Okay, so this video of spoken word artist B. Yung at a 2009 poetry conference is here because, thanks to Marc Bamuthi Joseph/The Living Word Project's Word Becomes Flesh, I have now become a B. Yung fan. Word Becomes Flesh (2003)--running now at The Public Theater's Under The Radar Festival in association with 651 Arts--takes an audience deep into the experiences, thoughts and feelings of a young Black man dealing with realities of the streets, the system, sexuality, relationships and fatherhood. All six men who deliver Joseph's "choreopoem" or "spoken world" are talented and committed performers. But Yung, from his first moment on stage, takes command with an immediate "on" and firm grounding in the material and emotional roots of the work. It's a smooth and beautiful performance arising from the rough, complex context set out in the piece--strife, anger, alienation, self-doubt, self-delusion, longing, wild hope.

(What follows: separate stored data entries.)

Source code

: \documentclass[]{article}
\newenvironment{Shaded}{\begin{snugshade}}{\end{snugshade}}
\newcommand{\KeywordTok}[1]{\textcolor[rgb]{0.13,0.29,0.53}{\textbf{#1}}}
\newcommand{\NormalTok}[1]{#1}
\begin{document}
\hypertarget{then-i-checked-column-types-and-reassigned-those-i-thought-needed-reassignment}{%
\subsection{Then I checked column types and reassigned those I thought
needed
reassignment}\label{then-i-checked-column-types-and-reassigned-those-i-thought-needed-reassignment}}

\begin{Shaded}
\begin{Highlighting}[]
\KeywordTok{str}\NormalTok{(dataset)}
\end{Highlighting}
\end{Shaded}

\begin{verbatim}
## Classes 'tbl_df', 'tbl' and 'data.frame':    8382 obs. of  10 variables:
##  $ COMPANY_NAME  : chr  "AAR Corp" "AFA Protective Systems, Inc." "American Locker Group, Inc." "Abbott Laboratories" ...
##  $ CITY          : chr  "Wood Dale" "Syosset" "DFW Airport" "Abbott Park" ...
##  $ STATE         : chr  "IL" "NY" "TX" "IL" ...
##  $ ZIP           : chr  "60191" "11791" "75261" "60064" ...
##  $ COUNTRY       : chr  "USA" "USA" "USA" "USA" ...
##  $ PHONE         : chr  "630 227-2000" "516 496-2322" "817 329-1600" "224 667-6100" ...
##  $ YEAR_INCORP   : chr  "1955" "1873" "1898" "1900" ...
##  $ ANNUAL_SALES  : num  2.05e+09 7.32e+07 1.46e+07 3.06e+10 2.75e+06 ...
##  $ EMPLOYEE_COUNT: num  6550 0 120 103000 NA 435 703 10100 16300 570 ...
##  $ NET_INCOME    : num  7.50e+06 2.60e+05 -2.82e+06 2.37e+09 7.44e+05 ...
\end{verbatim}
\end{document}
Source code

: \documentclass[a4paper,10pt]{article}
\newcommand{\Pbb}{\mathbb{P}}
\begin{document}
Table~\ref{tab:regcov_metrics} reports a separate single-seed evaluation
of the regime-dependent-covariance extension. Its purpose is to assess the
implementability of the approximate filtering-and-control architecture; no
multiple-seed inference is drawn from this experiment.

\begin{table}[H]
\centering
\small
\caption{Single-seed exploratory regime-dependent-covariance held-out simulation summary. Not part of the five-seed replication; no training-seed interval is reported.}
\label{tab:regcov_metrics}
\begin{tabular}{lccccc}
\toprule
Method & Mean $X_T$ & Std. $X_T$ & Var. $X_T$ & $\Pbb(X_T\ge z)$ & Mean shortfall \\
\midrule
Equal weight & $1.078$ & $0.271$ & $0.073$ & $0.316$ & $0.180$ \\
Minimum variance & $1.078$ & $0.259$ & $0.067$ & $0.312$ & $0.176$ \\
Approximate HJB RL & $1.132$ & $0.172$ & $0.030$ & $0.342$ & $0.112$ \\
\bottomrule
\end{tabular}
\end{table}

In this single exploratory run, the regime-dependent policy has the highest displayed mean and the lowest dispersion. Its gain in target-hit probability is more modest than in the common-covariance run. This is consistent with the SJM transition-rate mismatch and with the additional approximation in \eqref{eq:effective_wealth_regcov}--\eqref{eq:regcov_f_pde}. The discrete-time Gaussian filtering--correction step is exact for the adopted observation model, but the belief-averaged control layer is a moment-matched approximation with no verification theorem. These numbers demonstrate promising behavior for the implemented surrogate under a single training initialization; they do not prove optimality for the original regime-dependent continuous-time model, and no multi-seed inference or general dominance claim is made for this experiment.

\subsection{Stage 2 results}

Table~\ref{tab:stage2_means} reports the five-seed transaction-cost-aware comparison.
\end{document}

Scene from Marc Bamuthi Joseph's Word Becomes Flesh Photo (c)Jati Lindsay |
Some sections of Word Becomes Flesh have more punch than others, but the whole work and its individual performers gain authority as they proceed, and the fiercely assertive movement and acting rock steady. So go meet Yung and his five colleagues Dahlak Brathwaite, Daveed Diggs, Dion Reiner-Guzman, Khalil Anthony and Michael Wayne Turner III.
Word Becomes Flesh runs through January 15. For information and ticketing, click here.
The Public Theater
425 Lafayette Street (just below Astor Place), Manhattan
(map/directions)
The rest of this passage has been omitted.